A multi-centre, randomized, controlled trial on coaching and telemonitoring in patients with cystic fibrosis: conneCT CF

Affiliations
Randomized Controlled Trial

A multi-centre, randomized, controlled trial on coaching and telemonitoring in patients with cystic fibrosis: conneCT CF

Stephanie Thee et al. BMC Pulm Med. .

Abstract

Background: The extend of lung disease remains the most important prognostic factor for survival in patients with cystic fibrosis (CF), and lack of adherence is the main reason for treatment failure. Early detection of deterioration in lung function and optimising adherence are therefore crucial in CF care. We implement a randomized controlled trial to evaluate efficacy of telemonitoring of adherence, lung function, and health condition in combination with behavior change interventions using innovative digital technologies.

Methods: This is a multi-centre, randomized, controlled, non-blinded trial aiming to include 402 patients ≥ 12 years-of-age with CF. A standard-of-care arm is compared to an arm receiving objective, continuous monitoring of adherence to inhalation therapies, weekly home spirometry using electronic devices with data transmission to patients and caring physicians combined with video-conferencing, a self-management app and professional telephone coaching. The duration of the intervention phase is 18 months. The primary endpoint is time to the first protocol-defined pulmonary exacerbation. Secondary outcome measures include number of and time between pulmonary exacerbations, adherence to inhalation therapy, changes in forced expiratory volume in 1 s from baseline, number of hospital admissions, and changes in health-related quality of life. CF-associated medical treatment and care, and health care related costs will be assessed by explorative analysis in both arms.

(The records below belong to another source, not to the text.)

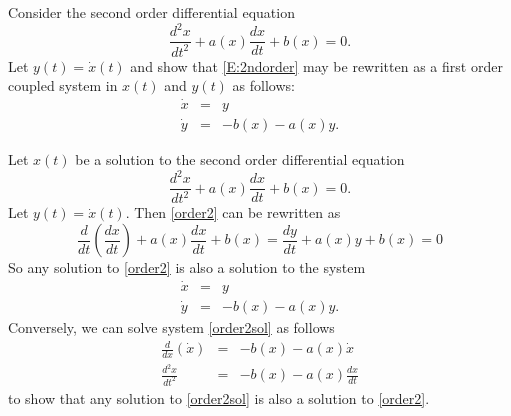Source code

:\documentclass{ximera}
\begin{document}
\begin{exercise} \label{c3.5.5}
Consider the second order differential equation
\begin{equation}  \label{E:2ndorder}
\frac{d^2x}{dt^2} + a(x)\frac{dx}{dt} + b(x) = 0.
\end{equation}
Let $y(t)=\dot{x}(t)$ and show that \eqref{E:2ndorder} may be
rewritten as a first order coupled system in $x(t)$ and $y(t)$
as follows:
\begin{eqnarray*}
\dot{x} & = & y \\
\dot{y} & = & -b(x) - a(x) y.
\end{eqnarray*}

\begin{solution}

Let $x(t)$ be a solution to the second order differential equation
\begin{equation} \label{order2}
\frac{d^2x}{dt^2} + a(x)\frac{dx}{dt} + b(x) = 0.
\end{equation}
Let $y(t) = \dot x(t)$.  Then \eqref{order2} can be rewritten as
\[ \frac{d}{dt}\left(\frac{dx}{dt}\right) + a(x)\frac{dx}{dt}
+ b(x) = \frac{dy}{dt} + a(x)y + b(x) = 0 \]
So any solution to \eqref{order2} is also a solution to the system
\begin{equation} \label{order2sol}
\begin{array}{rcl}
\dot{x} & = & y \\
\dot{y} & = & -b(x) - a(x) y.\end{array}
\end{equation}
Conversely, we can solve system \eqref{order2sol} as follows
\[ \begin{array}{rcl}
\frac{d}{dx}\left(\dot{x}\right) & = & -b(x) - a(x)\dot{x} \\
\frac{d^2x}{dt^2} & = & -b(x) - a(x)\frac{dx}{dt}\end{array}
\]
to show that any solution to \eqref{order2sol} is also a solution
to \eqref{order2}.

\end{solution}
\end{exercise}


\CEXER
\end{document}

Discussion: This study offers the opportunity to evaluate the effect of adherence interventions using telemedicine capable devices on adherence and lung health, possibly paving the way for implementation of telemedicine in routine care for patients with CF.

Trial registration: This study has been registered with the German Clinical Trials Register (Identifier: DRKS00024642, date of registration 01 Mar 2021, URL: https://www.drks.de/drks_web/navigate.do?navigationId=trial.HTML&TRIAL_ID=DRKS00024642 ).

Keywords: Adherence; Cystic fibrosis; Home spirometry; Telemedicine.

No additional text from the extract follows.